‘Pacific Towing – Delivering More than Harbour Towage’

PacTow’s 20-vessel fleet is deployed throughout PNG including at its busiest ports of Lae (pictured) and Port Moresby, as well as in Honiara, Solomon Islands. It has ‘blue water’ tugs available for international salvage and towage projects.

Melanesian marine services company, Pacific Towing (PacTow), assists an average of 3,500 vessels annually in five ports in Papua New Guinea, as well as in Honiara, Solomon Islands. Although harbour towage is PacTow’s core business, the company provides a raft of additional services to the shipping industry. PacTow also plays an important role in the region’s maritime safety, environmental protection, and more recently port upgrades.

PacTow’s harbour towage services are central to the safe entry and departure of a diverse array of domestic and international ships that call into PNG’s main ports, as well as into Honiara. As such, the company is an integral pillar of the maritime industry, providing essential services and facilitating regional as well as international trade. It’s not just cargo vessels, bulk carriers, and RORO vessels relying on PacTow’s harbour towage services but also naval ships, cruise liners, and sometimes even fuel and LNG tankers.

With its own 20-vessel fleet, PacTow has its tugs (Azimuth Stern Drive and Conventional) permanently deployed at the various ports it operates from, including at PNG’s busiest ports of Lae and Port Moresby. The majority of its 200+ staff (97 percent nationalised), as well as its in-house engineering and workshop departments are located at its Port Moresby headquarters and dedicated tug base.

“People not familiar with the shipping industry or tugboat operations often think that helping ships berth and unberth is all that a company like PacTow does,” says General Manager, Neil Papenfus. “However, tugs have a vast range of capabilities and PacTow’s service offerings have greatly diversified over its 46-year history.”

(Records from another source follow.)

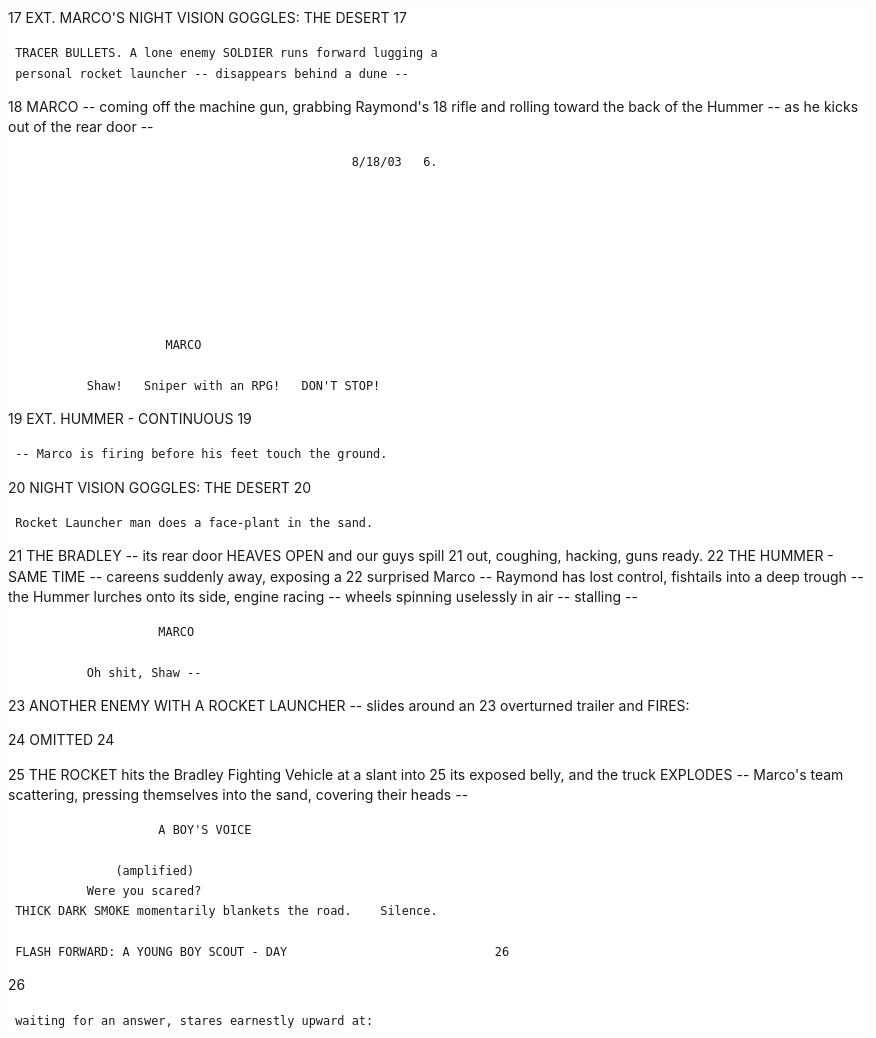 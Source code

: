 
17   EXT. MARCO'S NIGHT VISION GOGGLES: THE DESERT                  17

     TRACER BULLETS. A lone enemy SOLDIER runs forward lugging a
     personal rocket launcher -- disappears behind a dune --
18   MARCO -- coming off the machine gun, grabbing Raymond's        18
     rifle and rolling toward the back of the Hummer -- as he
     kicks out of the rear door --




                                                    8/18/03   6.








                          MARCO

               Shaw!   Sniper with an RPG!   DON'T STOP!

19   EXT. HUMMER - CONTINUOUS                                           19

     -- Marco is firing before his feet touch the ground.

20   NIGHT VISION GOGGLES: THE DESERT                                   20

     Rocket Launcher man does a face-plant in the sand.
21   THE BRADLEY -- its rear door HEAVES OPEN and our guys spill        21
     out, coughing, hacking, guns ready.
22   THE HUMMER - SAME TIME -- careens suddenly away, exposing a        22
     surprised Marco -- Raymond has lost control, fishtails into
     a deep trough -- the Hummer lurches onto its side, engine
     racing -- wheels spinning uselessly in air -- stalling --

                         MARCO

               Oh shit, Shaw --
23   ANOTHER ENEMY WITH A ROCKET LAUNCHER -- slides around an           23
     overturned trailer and FIRES:

24   OMITTED                                                            24

25   THE ROCKET hits the Bradley Fighting Vehicle at a slant into       25
     its exposed belly, and the truck EXPLODES -- Marco's team
     scattering, pressing themselves into the sand, covering
     their heads --

                         A BOY'S VOICE

                   (amplified)
               Were you scared?
     THICK DARK SMOKE momentarily blankets the road.    Silence.

     FLASH FORWARD: A YOUNG BOY SCOUT - DAY                             26


26

     waiting for an answer, stares earnestly upward at:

Not only has PacTow’s towage service portfolio expanded – their ‘blue water’ capabilities have seen their tugs transporting ships and barges as far afield as Guam, Micronesia, Indonesia, and Australia (QLD, NT, WA) – but they have introduced additional non-towage services (e.g., liferaft sales and servicing, commercial diving, salvage, emergency response, and a range of specialised offerings for oil and gas clients).

PacTow’s salvage and oil spill services (i.e., both mitigation and clean-up) are increasingly in demand. “There is more vessel traffic in the region than ever before, and PNG has a rapidly expanding oil and gas industry” explains Papenfus. The company has participated in more than 70 salvages in the last 20 years, with a growing number of these outside Melanesia, and regularly assists with oil spills. Thus, the company plays a significant role in safeguarding not only vessels and crews but the marine environment and therefore the livelihood and cultural practices of thousands of coastal communities.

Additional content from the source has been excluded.